I am just going to see if these are correct. Let’s see if we can get the table to include total number of bottles.
%%bigquery --project pic-math
WITH statsTable as(
SELECT category_name, AVG(retail_max) as average, STDDEV(retail_max) as standarddeviation
FROM (SELECT category_name, item_description, bottle_volume_ml, MAX(state_bottle_retail) as retail_max
FROM `bigquery-public-data.iowa_liquor_sales.sales`
GROUP BY category_name, item_description, bottle_volume_ml)
GROUP BY category_name
)
SELECT t.category_name,
COUNTIF(t.state_bottle_retail > statsTable.average + 2*statsTable.standarddeviation) as bottles_over_two_sd,
COUNT(*) as total_bottles,
AVG(statsTable.average)as average_price,
AVG(statsTable.standarddeviation) as standard_deviation_price
FROM `bigquery-public-data.iowa_liquor_sales.sales` t JOIN statsTable
ON t.category_name = statsTable.category_name
GROUP BY category_name
ORDER BY bottles_over_two_sd
category_name | bottles_over_two_sd | total_bottles | average_price | standard_deviation_price | |
---|---|---|---|---|---|
0 | WATERMELON SCHNAPPS | 0 | 17844 | 7.247500 | 4.970288 |
1 | ROOT BEER SCHNAPPS | 0 | 13615 | 10.398182 | 3.146531 |
2 | American Sloe Gins | 0 | 4252 | 11.630000 | 7.000000 |
3 | GRAPE SCHNAPPS | 0 | 13044 | 10.630000 | 1.668772 |
4 | Distilled Spirits Specialty | 0 | 293 | 20.760000 | 12.332202 |
... | ... | ... | ... | ... | ... |
130 | American Flavored Vodka | 6817 | 637286 | 11.274107 | 5.030962 |
131 | Whiskey Liqueur | 7330 | 651397 | 19.606241 | 21.243081 |
132 | Flavored Rum | 10316 | 328127 | 13.934458 | 5.546112 |
133 | CANADIAN WHISKIES | 15258 | 936212 | 18.787585 | 14.252754 |
134 | WHISKEY LIQUEUR | 35516 | 334572 | 13.477604 | 9.556290 |
135 rows × 5 columns
Yeah maybe that is a reasonable number of whiskeys…
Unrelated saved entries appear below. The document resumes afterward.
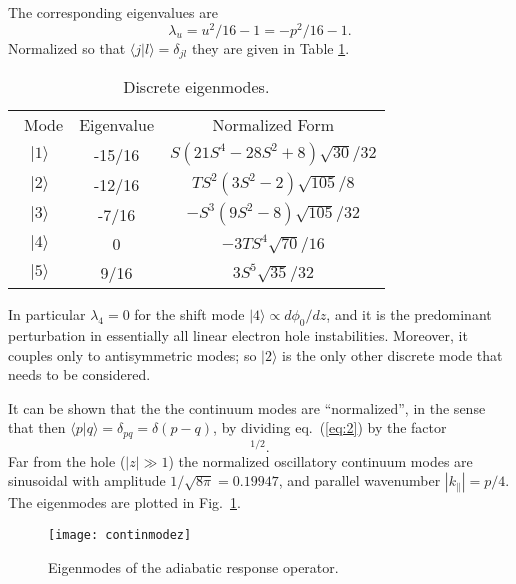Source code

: \documentclass[12pt]{article}
\def\ket#1{|#1\rangle}
\def\bra#1{\langle#1}
\begin{document}
The corresponding eigenvalues are
\begin{equation}
  \label{eq:3}
  \lambda_u= u^2/16-1=-p^2/16-1.
\end{equation}
Normalized so that
$\bra{j}\ket{l}=\delta_{jl}$ they are given in Table \ref{discrete}. 
\begin{table}[ht]
  \center
\begin{tabular}{ccc}\
  Mode & Eigenvalue & Normalized Form\\
  $\ket{1}$& -15/16&$S(21S^4 - 28S^2 + 8)\sqrt{30}/32$\\
  $\ket{2}$& -12/16&$TS^2(3S^2 - 2)\sqrt{105}/8$\\
  $\ket{3}$& -7/16 &$-S^3(9S^2 - 8)\sqrt{105}/32 $\\
  $\ket{4}$&  0 &$-3TS^4\sqrt{70}/16 $\\
  $\ket{5}$&  9/16 &$3S^5\sqrt{35}/32 $\\
\end{tabular}
\caption{Discrete eigenmodes.\label{discrete}}
\end{table}
\noindent
In particular $\lambda_4=0$ for the shift mode
$\ket{4}\propto d\phi_0/dz$, and it is the predominant perturbation in
essentially all linear electron hole instabilities. Moreover, it
couples only to antisymmetric modes; so $\ket{2}$ is the only other
discrete mode that needs to be considered.

It can
be shown that the the continuum modes are ``normalized'', in the sense
that then $\bra{p}\ket{q}=\delta_{pq}=\delta(p-q)$, by dividing eq.\
(\ref{eq:2}) by the factor
\begin{equation}
  [8\pi(p^2+1^2)(p^2+2^2)(p^2+3^2)(p^2+4^2)(p^2+5^2)]^{1/2}.
  \label{eq:4}
\end{equation}
Far
from the hole ($|z|\gg1$) the normalized oscillatory continuum modes are
sinusoidal with amplitude $1/\sqrt{8\pi}=0.19947$, and parallel wavenumber
$|k_\parallel|=p/4$. The eigenmodes are plotted in Fig.\
\ref{modeplots}.
\begin{figure}\center
  \texttt{[image: continmodez]}
  \caption{Eigenmodes of the adiabatic response operator.\label{modeplots}}
\end{figure}
\end{document}
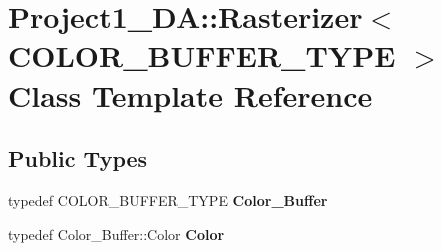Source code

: \hypertarget{class_project1__3_d_a_1_1_rasterizer}{}\section{Project1\+\_\+DA\+::Rasterizer$<$ C\+O\+L\+O\+R\+\_\+\+B\+U\+F\+F\+E\+R\+\_\+\+T\+Y\+PE $>$ Class Template Reference}
\label{class_project1__3_d_a_1_1_rasterizer}
\subsection*{Public Types}
\begin{DoxyCompactItemize}
\item 
\mbox{\label{class_project1__3_d_a_1_1_rasterizer_a858eaa101a5f7d7c9fa6e0c52b61738c}} 
typedef C\+O\+L\+O\+R\+\_\+\+B\+U\+F\+F\+E\+R\+\_\+\+T\+Y\+PE {\bfseries Color\+\_\+\+Buffer}
\item 
\mbox{\label{class_project1__3_d_a_1_1_rasterizer_a18da61922853db42dc8388d5e2c77765}} 
typedef Color\+\_\+\+Buffer\+::\+Color {\bfseries Color}
\end{DoxyCompactItemize}

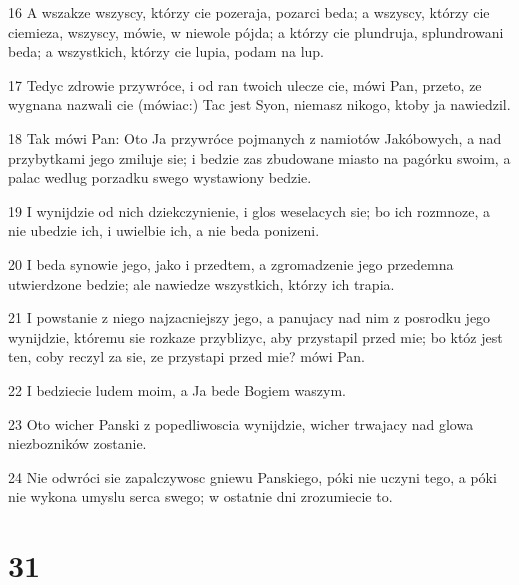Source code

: \par 16 A wszakze wszyscy, którzy cie pozeraja, pozarci beda; a wszyscy, którzy cie ciemieza, wszyscy, mówie, w niewole pójda; a którzy cie plundruja, splundrowani beda; a wszystkich, którzy cie lupia, podam na lup.
\par 17 Tedyc zdrowie przywróce, i od ran twoich ulecze cie, mówi Pan, przeto, ze wygnana nazwali cie (mówiac:) Tac jest Syon, niemasz nikogo, ktoby ja nawiedzil.
\par 18 Tak mówi Pan: Oto Ja przywróce pojmanych z namiotów Jakóbowych, a nad przybytkami jego zmiluje sie; i bedzie zas zbudowane miasto na pagórku swoim, a palac wedlug porzadku swego wystawiony bedzie.
\par 19 I wynijdzie od nich dziekczynienie, i glos weselacych sie; bo ich rozmnoze, a nie ubedzie ich, i uwielbie ich, a nie beda ponizeni.
\par 20 I beda synowie jego, jako i przedtem, a zgromadzenie jego przedemna utwierdzone bedzie; ale nawiedze wszystkich, którzy ich trapia.
\par 21 I powstanie z niego najzacniejszy jego, a panujacy nad nim z posrodku jego wynijdzie, któremu sie rozkaze przyblizyc, aby przystapil przed mie; bo któz jest ten, coby reczyl za sie, ze przystapi przed mie? mówi Pan.
\par 22 I bedziecie ludem moim, a Ja bede Bogiem waszym.
\par 23 Oto wicher Panski z popedliwoscia wynijdzie, wicher trwajacy nad glowa niezbozników zostanie.
\par 24 Nie odwróci sie zapalczywosc gniewu Panskiego, póki nie uczyni tego, a póki nie wykona umyslu serca swego; w ostatnie dni zrozumiecie to.

\chapter{31}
If the price of the bottles was normally distributed, we’d only expect 2.5% but I doubt the price is normal. Using the mean and standard deviation we see that it is clearly a funky distribution.
Your Turn#
Challenge your mates with a difficult question. Try to stump them and don’t forget to try it yourself! For the quiz, pair (or thruple, three or less please!) up with someone in the class and try to come up with a challenge for you both to tackle. I’d prefer you consider the datasets we have already looked at; liquors, bikeshare (stations or trips) and census. Try to pose the challenge clearly and see if you can solve it. Only new questions please!
Examples#
Please only use these if you are really stumped on what to ask!
What zip code consumes the most liquor per capita in Iowa?
Which zip code uses the bikeshare the most per capita in Austin?
Does the percentage of children in an area effect the amount of liquor consumed? (You need the per capita consumption for this to be accurate!)
What type of bikeshare station had the most trips going over a day?